▶ **Task details**
Gather every line of the entries that includes the word "called".

══════

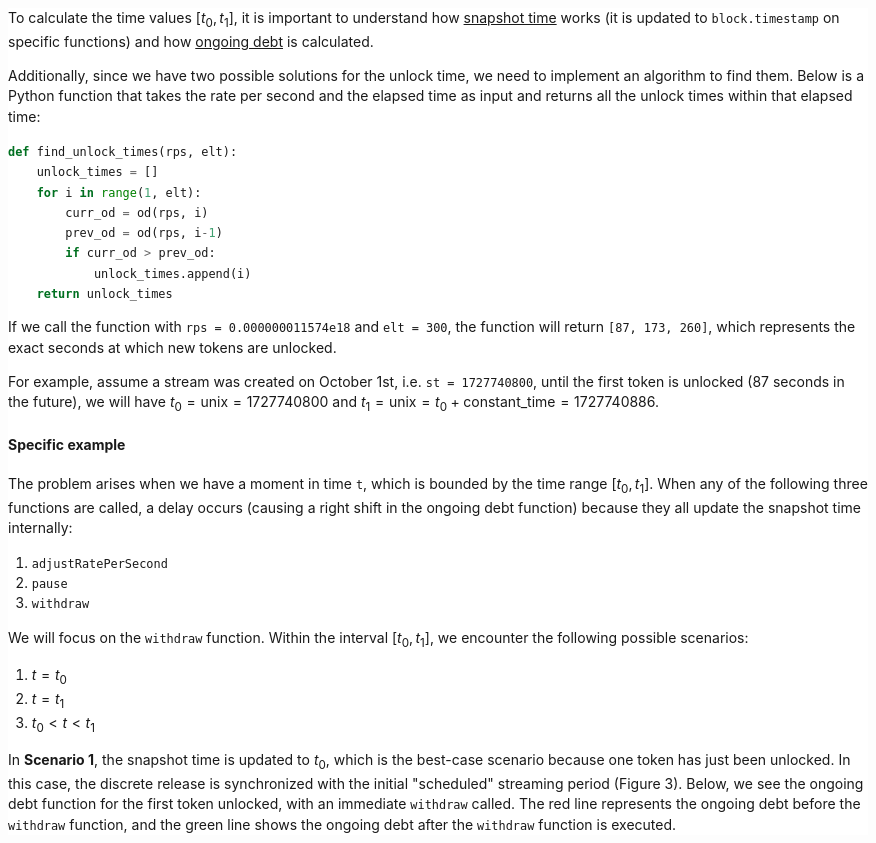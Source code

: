 To calculate the time values $`[t_0,t_1]`$, it is important to understand how
[snapshot time](https://github.com/sablier-labs/flow/?tab=readme-ov-file#how-it-works) works (it is updated to
`block.timestamp` on specific functions) and how
[ongoing debt](https://github.com/sablier-labs/flow/?tab=readme-ov-file#2-ongoing-debt) is calculated.

Additionally, since we have two possible solutions for the unlock time, we need to implement an algorithm to find them.
Below is a Python function that takes the rate per second and the elapsed time as input and returns all the unlock times
within that elapsed time:

```python
def find_unlock_times(rps, elt):
    unlock_times = []
    for i in range(1, elt):
        curr_od = od(rps, i)
        prev_od = od(rps, i-1)
        if curr_od > prev_od:
            unlock_times.append(i)
    return unlock_times
```

<a name="unlock-time-results"></a> If we call the function with `rps = 0.000000011574e18` and `elt = 300`, the function
will return `[87, 173, 260]`, which represents the exact seconds at which new tokens are unlocked.

<a name="t-calculations"></a> For example, assume a stream was created on October 1st, i.e. `st = 1727740800`, until the
first token is unlocked (87 seconds in the future), we will have $`t_0 = \text{unix} = 1727740800`$ and
$`t_1 = \text{unix} = t_0 + \text{constant\_time} = 1727740886`$.

#### Specific example

The problem arises when we have a moment in time `t`, which is bounded by the time range $`[t_0,t_1]`$. When any of the
following three functions are called, a delay occurs (causing a right shift in the ongoing debt function) because they
all update the snapshot time internally:

1. `adjustRatePerSecond`
2. `pause`
3. `withdraw`

We will focus on the `withdraw` function. Within the interval $`[t_0,t_1]`$, we encounter the following possible
scenarios:

1. $`t = t_0`$
2. $`t = t_1`$
3. $`t_0 < t < t_1`$

In **Scenario 1**, the snapshot time is updated to $`t_0`$, which is the best-case scenario because one token has just
been unlocked. In this case, the discrete release is synchronized with the initial "scheduled" streaming period (Figure
3). Below, we see the ongoing debt function for the first token unlocked, with an immediate `withdraw` called. The red
line represents the ongoing debt before the `withdraw` function, and the green line shows the ongoing debt after the
`withdraw` function is executed.
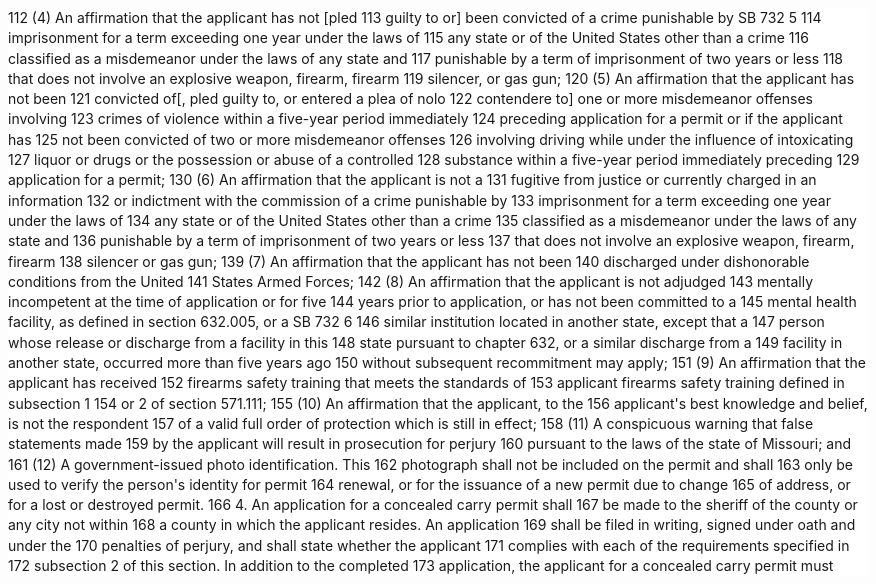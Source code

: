 112 (4) An affirmation that the applicant has not [pled
113 guilty to or] been convicted of a crime punishable by
SB 732 5
114 imprisonment for a term exceeding one year under the laws of
115 any state or of the United States other than a crime
116 classified as a misdemeanor under the laws of any state and
117 punishable by a term of imprisonment of two years or less
118 that does not involve an explosive weapon, firearm, firearm
119 silencer, or gas gun;
120 (5) An affirmation that the applicant has not been
121 convicted of[, pled guilty to, or entered a plea of nolo
122 contendere to] one or more misdemeanor offenses involving
123 crimes of violence within a five-year period immediately
124 preceding application for a permit or if the applicant has
125 not been convicted of two or more misdemeanor offenses
126 involving driving while under the influence of intoxicating
127 liquor or drugs or the possession or abuse of a controlled
128 substance within a five-year period immediately preceding
129 application for a permit;
130 (6) An affirmation that the applicant is not a
131 fugitive from justice or currently charged in an information
132 or indictment with the commission of a crime punishable by
133 imprisonment for a term exceeding one year under the laws of
134 any state or of the United States other than a crime
135 classified as a misdemeanor under the laws of any state and
136 punishable by a term of imprisonment of two years or less
137 that does not involve an explosive weapon, firearm, firearm
138 silencer or gas gun;
139 (7) An affirmation that the applicant has not been
140 discharged under dishonorable conditions from the United
141 States Armed Forces;
142 (8) An affirmation that the applicant is not adjudged
143 mentally incompetent at the time of application or for five
144 years prior to application, or has not been committed to a
145 mental health facility, as defined in section 632.005, or a
SB 732 6
146 similar institution located in another state, except that a
147 person whose release or discharge from a facility in this
148 state pursuant to chapter 632, or a similar discharge from a
149 facility in another state, occurred more than five years ago
150 without subsequent recommitment may apply;
151 (9) An affirmation that the applicant has received
152 firearms safety training that meets the standards of
153 applicant firearms safety training defined in subsection 1
154 or 2 of section 571.111;
155 (10) An affirmation that the applicant, to the
156 applicant's best knowledge and belief, is not the respondent
157 of a valid full order of protection which is still in effect;
158 (11) A conspicuous warning that false statements made
159 by the applicant will result in prosecution for perjury
160 pursuant to the laws of the state of Missouri; and
161 (12) A government-issued photo identification. This
162 photograph shall not be included on the permit and shall
163 only be used to verify the person's identity for permit
164 renewal, or for the issuance of a new permit due to change
165 of address, or for a lost or destroyed permit.
166 4. An application for a concealed carry permit shall
167 be made to the sheriff of the county or any city not within
168 a county in which the applicant resides. An application
169 shall be filed in writing, signed under oath and under the
170 penalties of perjury, and shall state whether the applicant
171 complies with each of the requirements specified in
172 subsection 2 of this section. In addition to the completed
173 application, the applicant for a concealed carry permit must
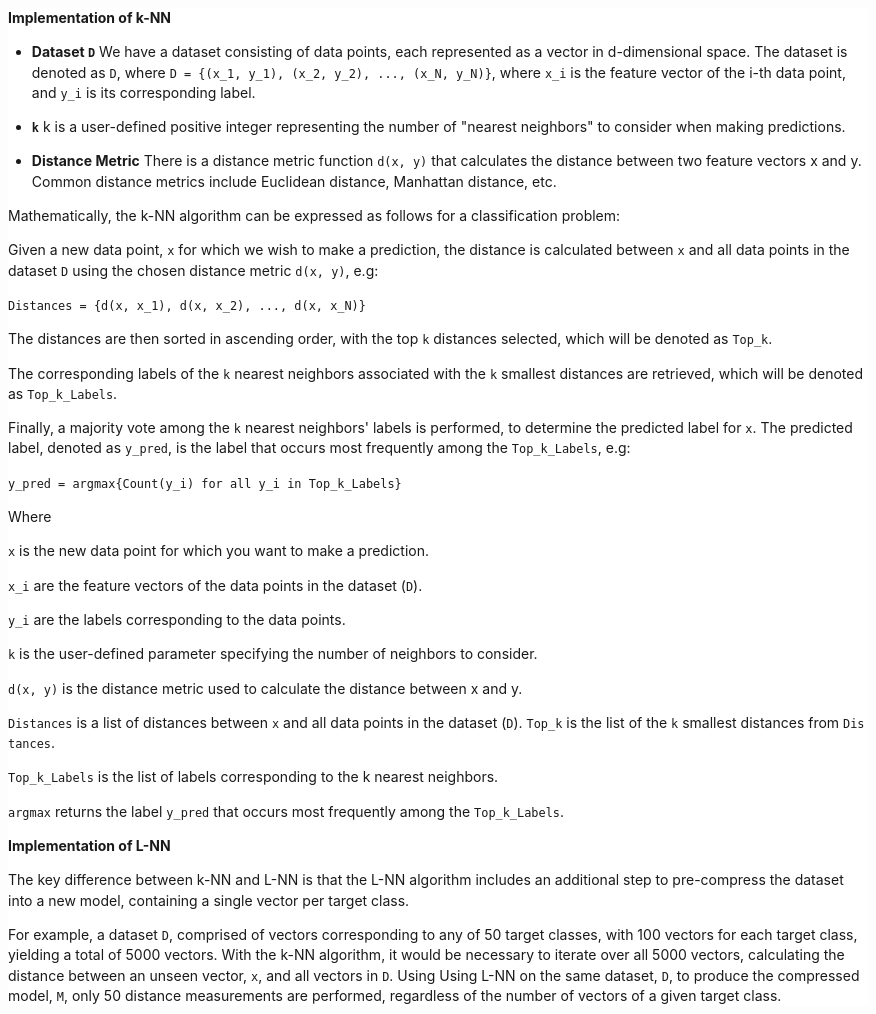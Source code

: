 **Implementation of k-NN**


- **Dataset `D`** We have a dataset consisting of data points, each represented as a vector in d-dimensional space. The dataset is denoted as `D`, where `D = {(x_1, y_1), (x_2, y_2), ..., (x_N, y_N)}`, where `x_i` is the feature vector of the i-th data point, and `y_i` is its corresponding label.

- **`k`** k is a user-defined positive integer representing the number of "nearest neighbors" to consider when making predictions.

- **Distance Metric** There is a distance metric function `d(x, y)` that calculates the distance between two feature vectors x and y. Common distance metrics include Euclidean distance, Manhattan distance, etc.


Mathematically, the k-NN algorithm can be expressed as follows for a classification problem:

Given a new data point, `x` for which we wish to make a prediction, the distance is calculated between `x` and all data points in the dataset `D` using the chosen distance metric `d(x, y)`, e.g:

```
Distances = {d(x, x_1), d(x, x_2), ..., d(x, x_N)}
```

The distances are then sorted in ascending order, with the top `k` distances selected, which will be denoted as `Top_k`.

The corresponding labels of the `k` nearest neighbors associated with the `k` smallest distances are retrieved, which will be denoted as `Top_k_Labels`.

Finally, a majority vote among the `k` nearest neighbors' labels is performed, to determine the predicted label for `x`. The predicted label, denoted as `y_pred`, is the label that occurs most frequently among the `Top_k_Labels`, e.g:

```
y_pred = argmax{Count(y_i) for all y_i in Top_k_Labels}
```

Where

`x` is the new data point for which you want to make a prediction.

`x_i` are the feature vectors of the data points in the dataset (`D`).

`y_i` are the labels corresponding to the data points.

`k` is the user-defined parameter specifying the number of neighbors to consider.

`d(x, y)` is the distance metric used to calculate the distance between x and y.

`Distances` is a list of distances between `x` and all data points in the dataset (`D`).
`Top_k` is the list of the `k` smallest distances from `Distances`.

`Top_k_Labels` is the list of labels corresponding to the k nearest neighbors.

`argmax` returns the label `y_pred` that occurs most frequently among the `Top_k_Labels`.

**Implementation of L-NN**

The key difference between k-NN and L-NN is that the L-NN algorithm includes an additional step to pre-compress the dataset into a new model, containing a single vector per target class. 

For example, a dataset `D`, comprised of vectors corresponding to any of 50 target classes, with 100 vectors for each target class, yielding a total of 5000 vectors. With the k-NN algorithm, it would be necessary to iterate over all 5000 vectors, calculating the distance between an unseen vector, `x`, and all vectors in `D`. Using  Using L-NN on the same dataset, `D`, to produce the compressed model, `M`, only 50 distance measurements are performed, regardless of the number of vectors of a given target class.
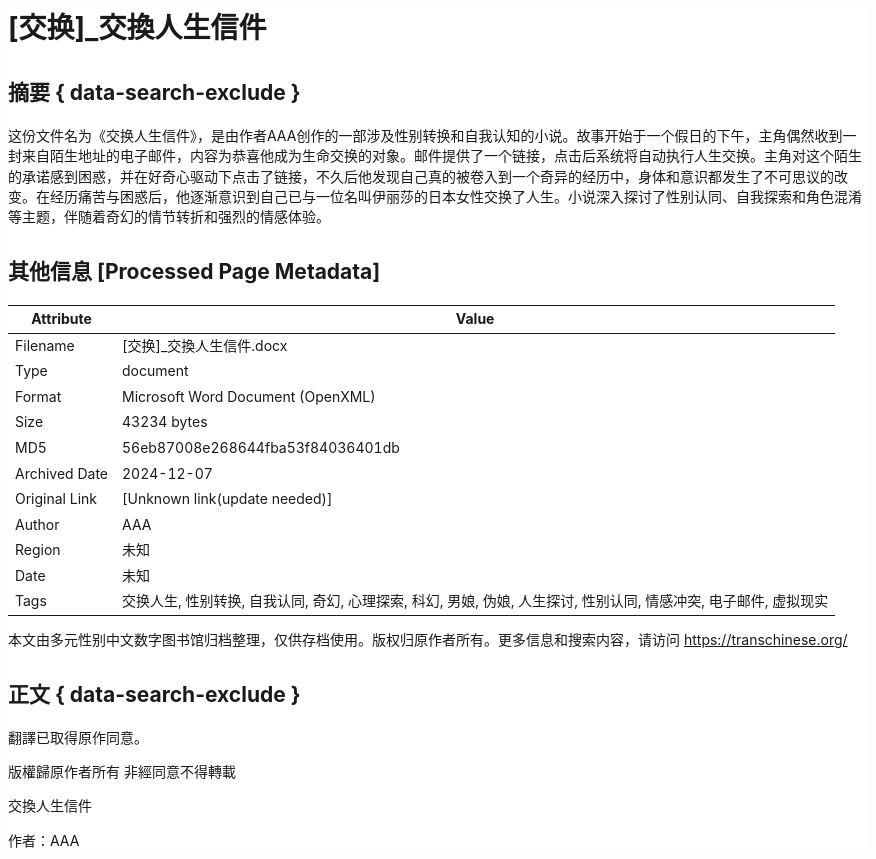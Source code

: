 # [交换]_交換人生信件



## 摘要  { data-search-exclude }


这份文件名为《交换人生信件》，是由作者AAA创作的一部涉及性别转换和自我认知的小说。故事开始于一个假日的下午，主角偶然收到一封来自陌生地址的电子邮件，内容为恭喜他成为生命交换的对象。邮件提供了一个链接，点击后系统将自动执行人生交换。主角对这个陌生的承诺感到困惑，并在好奇心驱动下点击了链接，不久后他发现自己真的被卷入到一个奇异的经历中，身体和意识都发生了不可思议的改变。在经历痛苦与困惑后，他逐渐意识到自己已与一位名叫伊丽莎的日本女性交换了人生。小说深入探讨了性别认同、自我探索和角色混淆等主题，伴随着奇幻的情节转折和强烈的情感体验。



## 其他信息 [Processed Page Metadata]

| Attribute       | Value                                  |
|-----------------|----------------------------------------|
| Filename        | [交换]_交換人生信件.docx                             |
| Type            | document                                 |
| Format          | Microsoft Word Document (OpenXML)                               |
| Size            | 43234 bytes                           |
| MD5             | 56eb87008e268644fba53f84036401db                                  |
| Archived Date   | 2024-12-07                             |
| Original Link   | [Unknown link(update needed)]                         |
| Author          | AAA                               |
| Region          | 未知                               |
| Date            | 未知                                 |
| Tags            | 交换人生, 性别转换, 自我认同, 奇幻, 心理探索, 科幻, 男娘, 伪娘, 人生探讨, 性别认同, 情感冲突, 电子邮件, 虚拟现实                                 |

本文由多元性别中文数字图书馆归档整理，仅供存档使用。版权归原作者所有。更多信息和搜索内容，请访问 <https://transchinese.org/>


## 正文 { data-search-exclude }


翻譯已取得原作同意。



版權歸原作者所有 非經同意不得轉載





交換人生信件



作者：AAA
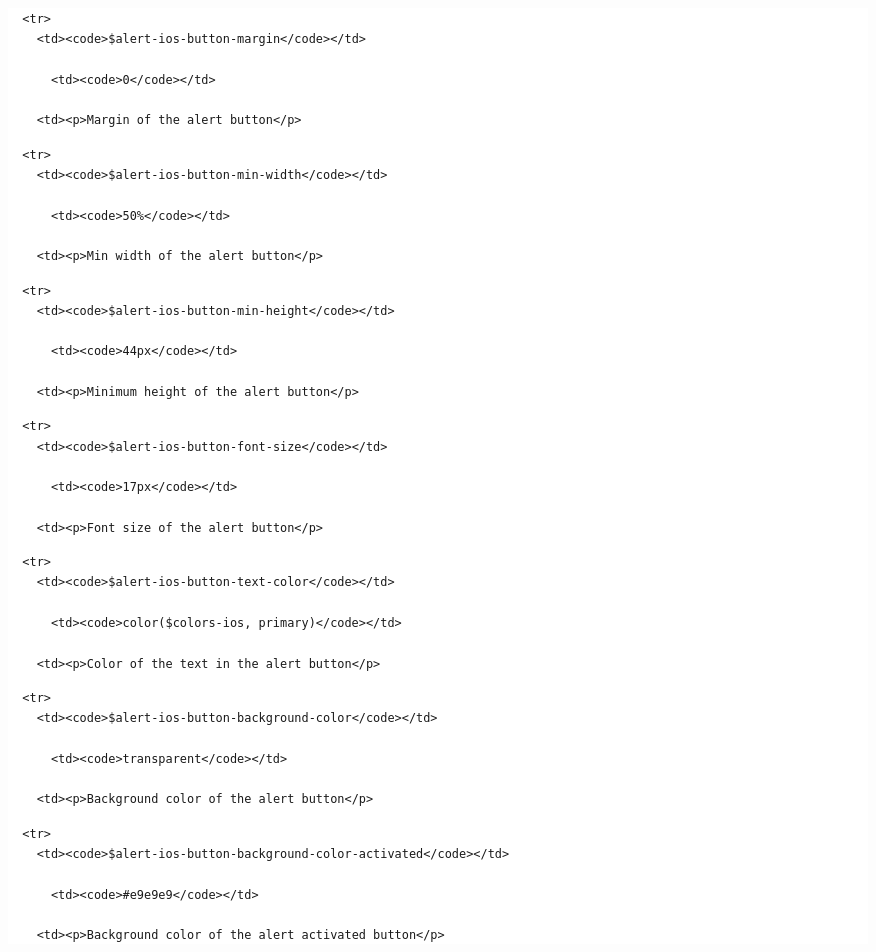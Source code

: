       <tr>
        <td><code>$alert-ios-button-margin</code></td>
        
          <td><code>0</code></td>
        
        <td><p>Margin of the alert button</p>
</td>
      </tr>
      
      <tr>
        <td><code>$alert-ios-button-min-width</code></td>
        
          <td><code>50%</code></td>
        
        <td><p>Min width of the alert button</p>
</td>
      </tr>
      
      <tr>
        <td><code>$alert-ios-button-min-height</code></td>
        
          <td><code>44px</code></td>
        
        <td><p>Minimum height of the alert button</p>
</td>
      </tr>
      
      <tr>
        <td><code>$alert-ios-button-font-size</code></td>
        
          <td><code>17px</code></td>
        
        <td><p>Font size of the alert button</p>
</td>
      </tr>
      
      <tr>
        <td><code>$alert-ios-button-text-color</code></td>
        
          <td><code>color($colors-ios, primary)</code></td>
        
        <td><p>Color of the text in the alert button</p>
</td>
      </tr>
      
      <tr>
        <td><code>$alert-ios-button-background-color</code></td>
        
          <td><code>transparent</code></td>
        
        <td><p>Background color of the alert button</p>
</td>
      </tr>
      
      <tr>
        <td><code>$alert-ios-button-background-color-activated</code></td>
        
          <td><code>#e9e9e9</code></td>
        
        <td><p>Background color of the alert activated button</p>
</td>
      </tr>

══════

▶ **Exercise output**
following three functions are called, a delay occurs (causing a right shift in the ongoing debt function) because they
3). Below, we see the ongoing debt function for the first token unlocked, with an immediate `withdraw` called. The red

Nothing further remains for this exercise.